In a classroom environment where there are fewer opportunities for students to think about, share ideas, develop opinions, and listen to each other, the bathroom suddenly became a breeding ground for fermented thoughts, and a place to really push the envelope. 

I don’t think that the person who drew the swastika was an antisemite, I think that he wanted to trigger the administration, and watch Corbet pour his heart out in front of the entire student body, just like student council did with previous vandalisms and just like Edge did with Pepe The Frog.

Do not misunderstand what I’m saying. The swastika is a terrible symbol that represents a terrible hatred that resulted in the deaths of millions. And under no circumstances should a symbol like this ever be used as a joke. However, do I think that there is a neo-Nazi among us? No. In my view, this was a blatantly obvious attempt to draw the ire of an overly sensitive institution— and it worked.

I fear that as a result of the bathroom graffiti, we will only continue to become more and more sensitive and less and less able to participate in day to day conversations. I think that the announcement may have catalyzed this reaction. All Upper School students know that this kind of behavior is unacceptable, including the person who drew the swastika; it is why he did it.

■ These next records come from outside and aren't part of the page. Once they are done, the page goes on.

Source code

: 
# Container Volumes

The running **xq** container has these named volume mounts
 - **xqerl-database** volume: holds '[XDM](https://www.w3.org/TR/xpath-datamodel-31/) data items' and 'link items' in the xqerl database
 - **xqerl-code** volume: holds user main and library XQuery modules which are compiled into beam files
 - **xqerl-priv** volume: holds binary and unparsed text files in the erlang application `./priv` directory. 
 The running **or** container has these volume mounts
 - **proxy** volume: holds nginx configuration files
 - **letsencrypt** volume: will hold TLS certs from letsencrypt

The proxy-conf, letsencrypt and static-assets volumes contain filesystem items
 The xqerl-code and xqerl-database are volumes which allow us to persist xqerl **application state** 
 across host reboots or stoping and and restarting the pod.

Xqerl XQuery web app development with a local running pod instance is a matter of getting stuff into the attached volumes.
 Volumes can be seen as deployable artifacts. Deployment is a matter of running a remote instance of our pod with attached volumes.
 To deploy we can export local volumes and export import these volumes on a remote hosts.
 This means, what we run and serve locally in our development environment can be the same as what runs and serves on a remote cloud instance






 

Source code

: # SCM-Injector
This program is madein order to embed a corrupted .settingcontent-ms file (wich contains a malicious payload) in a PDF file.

Looking forward, the answer to this problem is not more safe spaces and heightened political correctness. The answer is letting the student body develop a thicker skin, reforming the student culture so we can create a learning environment that allows people to speak freely and ask the questions that we want to ask so that these feelings of frustration can be channeled through civil discourse instead of inflammatory drawings on the bathroom wall.

I think that one way we can get to this point is by having more student organized events, like town halls, where students can voice their concerns without the faculty breathing down their necks. We could also simply start with assuming the best intentions.

I look forward to working with the student body to brainstorm other ideas on how we can achieve change to increase our schools integrity and make our community truly open.